> PROBLEM DESCRIPTION
Take the records below and retype them line by line, from the first line through the one containing "#### [洗钱50万 中国男子罪成"; stop there.
**** INFORMATION SUPPLIED
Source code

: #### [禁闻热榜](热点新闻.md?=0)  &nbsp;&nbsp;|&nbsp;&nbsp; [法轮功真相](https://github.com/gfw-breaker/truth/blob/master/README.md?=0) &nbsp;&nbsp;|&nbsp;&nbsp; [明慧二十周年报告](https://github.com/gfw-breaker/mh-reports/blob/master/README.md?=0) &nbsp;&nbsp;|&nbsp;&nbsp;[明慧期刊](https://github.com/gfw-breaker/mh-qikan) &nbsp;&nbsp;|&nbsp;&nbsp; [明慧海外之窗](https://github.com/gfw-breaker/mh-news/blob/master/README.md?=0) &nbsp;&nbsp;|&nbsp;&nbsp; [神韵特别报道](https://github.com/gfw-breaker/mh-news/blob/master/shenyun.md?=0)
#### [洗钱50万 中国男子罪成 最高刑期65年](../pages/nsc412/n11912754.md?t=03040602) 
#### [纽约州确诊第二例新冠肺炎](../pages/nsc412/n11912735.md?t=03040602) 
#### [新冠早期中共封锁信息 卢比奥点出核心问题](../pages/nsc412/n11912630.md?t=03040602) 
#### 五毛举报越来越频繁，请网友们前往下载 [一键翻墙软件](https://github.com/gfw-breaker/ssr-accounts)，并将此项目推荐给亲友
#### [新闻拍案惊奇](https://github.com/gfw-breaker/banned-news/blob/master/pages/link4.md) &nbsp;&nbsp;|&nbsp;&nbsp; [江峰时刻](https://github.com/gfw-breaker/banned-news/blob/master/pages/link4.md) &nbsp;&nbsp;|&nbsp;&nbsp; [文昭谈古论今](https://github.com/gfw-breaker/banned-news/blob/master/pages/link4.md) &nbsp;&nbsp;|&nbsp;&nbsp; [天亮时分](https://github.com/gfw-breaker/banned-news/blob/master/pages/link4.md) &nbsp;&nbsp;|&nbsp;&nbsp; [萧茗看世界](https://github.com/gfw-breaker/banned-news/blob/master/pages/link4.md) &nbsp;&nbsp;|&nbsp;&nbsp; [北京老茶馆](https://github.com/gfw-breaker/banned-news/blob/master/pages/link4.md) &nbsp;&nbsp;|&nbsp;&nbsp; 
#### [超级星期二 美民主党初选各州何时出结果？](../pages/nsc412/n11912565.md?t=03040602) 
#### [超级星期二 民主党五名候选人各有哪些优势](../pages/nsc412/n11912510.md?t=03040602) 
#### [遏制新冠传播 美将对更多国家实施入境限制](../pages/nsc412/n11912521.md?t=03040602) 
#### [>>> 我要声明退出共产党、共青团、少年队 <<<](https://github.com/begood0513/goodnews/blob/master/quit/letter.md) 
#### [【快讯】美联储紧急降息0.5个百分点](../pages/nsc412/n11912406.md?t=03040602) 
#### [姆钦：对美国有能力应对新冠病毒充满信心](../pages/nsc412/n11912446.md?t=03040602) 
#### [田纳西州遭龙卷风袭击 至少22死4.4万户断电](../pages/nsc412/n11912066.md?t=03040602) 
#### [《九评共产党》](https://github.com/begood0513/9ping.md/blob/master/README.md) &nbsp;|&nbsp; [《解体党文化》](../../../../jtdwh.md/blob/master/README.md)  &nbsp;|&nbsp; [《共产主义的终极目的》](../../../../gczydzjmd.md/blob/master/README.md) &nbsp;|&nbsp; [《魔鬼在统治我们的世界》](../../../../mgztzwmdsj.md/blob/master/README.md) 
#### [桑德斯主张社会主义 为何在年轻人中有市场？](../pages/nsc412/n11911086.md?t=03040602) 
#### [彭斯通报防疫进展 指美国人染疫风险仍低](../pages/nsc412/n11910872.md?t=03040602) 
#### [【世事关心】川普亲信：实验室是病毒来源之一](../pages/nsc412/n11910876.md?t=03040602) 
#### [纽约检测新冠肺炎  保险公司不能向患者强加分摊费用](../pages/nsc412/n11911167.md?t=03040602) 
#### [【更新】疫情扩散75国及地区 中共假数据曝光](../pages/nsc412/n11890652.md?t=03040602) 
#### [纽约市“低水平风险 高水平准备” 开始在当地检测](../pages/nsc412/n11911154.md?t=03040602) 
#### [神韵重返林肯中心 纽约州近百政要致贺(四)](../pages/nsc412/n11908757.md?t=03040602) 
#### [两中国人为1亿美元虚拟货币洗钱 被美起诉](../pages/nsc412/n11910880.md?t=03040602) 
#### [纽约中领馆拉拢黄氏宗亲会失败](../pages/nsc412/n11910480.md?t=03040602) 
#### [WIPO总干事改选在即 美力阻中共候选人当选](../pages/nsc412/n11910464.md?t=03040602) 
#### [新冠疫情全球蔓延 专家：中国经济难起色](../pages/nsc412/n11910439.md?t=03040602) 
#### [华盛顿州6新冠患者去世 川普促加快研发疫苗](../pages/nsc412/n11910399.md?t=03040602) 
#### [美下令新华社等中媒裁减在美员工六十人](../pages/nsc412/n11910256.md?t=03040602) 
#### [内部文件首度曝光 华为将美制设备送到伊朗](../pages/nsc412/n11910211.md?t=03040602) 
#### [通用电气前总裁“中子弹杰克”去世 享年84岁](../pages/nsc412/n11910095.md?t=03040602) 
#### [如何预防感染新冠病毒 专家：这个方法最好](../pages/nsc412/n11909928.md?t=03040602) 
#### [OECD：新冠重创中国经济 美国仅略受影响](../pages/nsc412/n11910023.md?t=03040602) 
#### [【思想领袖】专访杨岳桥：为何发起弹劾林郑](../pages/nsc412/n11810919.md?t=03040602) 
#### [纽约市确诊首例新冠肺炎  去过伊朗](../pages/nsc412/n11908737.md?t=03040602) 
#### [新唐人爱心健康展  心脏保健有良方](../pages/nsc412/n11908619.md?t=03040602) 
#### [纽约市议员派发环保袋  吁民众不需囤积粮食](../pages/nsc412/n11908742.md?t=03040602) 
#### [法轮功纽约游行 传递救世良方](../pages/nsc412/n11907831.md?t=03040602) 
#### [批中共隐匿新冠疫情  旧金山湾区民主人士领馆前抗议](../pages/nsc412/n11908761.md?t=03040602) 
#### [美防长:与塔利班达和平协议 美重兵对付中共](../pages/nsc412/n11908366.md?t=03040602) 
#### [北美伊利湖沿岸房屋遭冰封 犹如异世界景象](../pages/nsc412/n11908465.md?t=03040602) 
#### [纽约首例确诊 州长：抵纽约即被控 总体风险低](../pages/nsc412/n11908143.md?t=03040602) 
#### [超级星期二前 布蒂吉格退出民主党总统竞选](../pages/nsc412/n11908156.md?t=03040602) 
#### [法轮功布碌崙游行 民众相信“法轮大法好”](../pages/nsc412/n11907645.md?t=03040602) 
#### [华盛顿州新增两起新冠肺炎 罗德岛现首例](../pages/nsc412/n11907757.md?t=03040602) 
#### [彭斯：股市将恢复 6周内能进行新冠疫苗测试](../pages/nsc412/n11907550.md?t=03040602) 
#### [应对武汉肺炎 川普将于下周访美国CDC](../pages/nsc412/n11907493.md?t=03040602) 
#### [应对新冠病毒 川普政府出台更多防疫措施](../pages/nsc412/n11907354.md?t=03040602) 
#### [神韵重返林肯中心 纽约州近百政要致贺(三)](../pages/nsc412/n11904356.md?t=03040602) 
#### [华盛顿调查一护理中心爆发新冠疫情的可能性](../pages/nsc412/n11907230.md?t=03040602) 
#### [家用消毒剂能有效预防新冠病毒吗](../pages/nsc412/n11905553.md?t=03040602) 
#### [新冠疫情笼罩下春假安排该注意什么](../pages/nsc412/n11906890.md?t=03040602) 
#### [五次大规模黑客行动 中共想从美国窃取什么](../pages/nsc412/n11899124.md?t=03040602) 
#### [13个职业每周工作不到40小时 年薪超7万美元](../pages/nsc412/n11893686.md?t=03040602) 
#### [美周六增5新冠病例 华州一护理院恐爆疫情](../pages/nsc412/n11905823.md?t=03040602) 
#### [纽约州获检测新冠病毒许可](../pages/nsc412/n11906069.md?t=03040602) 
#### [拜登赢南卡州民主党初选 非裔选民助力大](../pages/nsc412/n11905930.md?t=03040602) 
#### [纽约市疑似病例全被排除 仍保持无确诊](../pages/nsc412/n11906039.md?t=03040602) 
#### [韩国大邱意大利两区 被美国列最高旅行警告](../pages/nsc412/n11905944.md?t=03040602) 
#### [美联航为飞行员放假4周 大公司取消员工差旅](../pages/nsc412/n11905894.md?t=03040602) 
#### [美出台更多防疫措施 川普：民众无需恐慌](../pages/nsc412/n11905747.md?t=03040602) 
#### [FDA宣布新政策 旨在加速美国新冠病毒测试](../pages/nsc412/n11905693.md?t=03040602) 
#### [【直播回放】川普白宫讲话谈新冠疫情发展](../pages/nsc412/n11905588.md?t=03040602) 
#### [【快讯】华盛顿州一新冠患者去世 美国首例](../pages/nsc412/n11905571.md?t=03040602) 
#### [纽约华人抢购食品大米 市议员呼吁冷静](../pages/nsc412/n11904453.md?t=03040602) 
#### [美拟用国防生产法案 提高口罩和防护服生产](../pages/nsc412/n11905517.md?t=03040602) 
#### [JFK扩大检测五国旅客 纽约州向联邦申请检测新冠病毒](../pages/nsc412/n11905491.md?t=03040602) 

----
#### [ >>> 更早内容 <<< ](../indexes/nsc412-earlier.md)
********
> SOLUTION TO THIS PROBLEM
Source code

: #### [禁闻热榜](热点新闻.md?=0)  &nbsp;&nbsp;|&nbsp;&nbsp; [法轮功真相](https://github.com/gfw-breaker/truth/blob/master/README.md?=0) &nbsp;&nbsp;|&nbsp;&nbsp; [明慧二十周年报告](https://github.com/gfw-breaker/mh-reports/blob/master/README.md?=0) &nbsp;&nbsp;|&nbsp;&nbsp;[明慧期刊](https://github.com/gfw-breaker/mh-qikan) &nbsp;&nbsp;|&nbsp;&nbsp; [明慧海外之窗](https://github.com/gfw-breaker/mh-news/blob/master/README.md?=0) &nbsp;&nbsp;|&nbsp;&nbsp; [神韵特别报道](https://github.com/gfw-breaker/mh-news/blob/master/shenyun.md?=0)
#### [洗钱50万 中国男子罪成 最高刑期65年](../pages/nsc412/n11912754.md?t=03040602) 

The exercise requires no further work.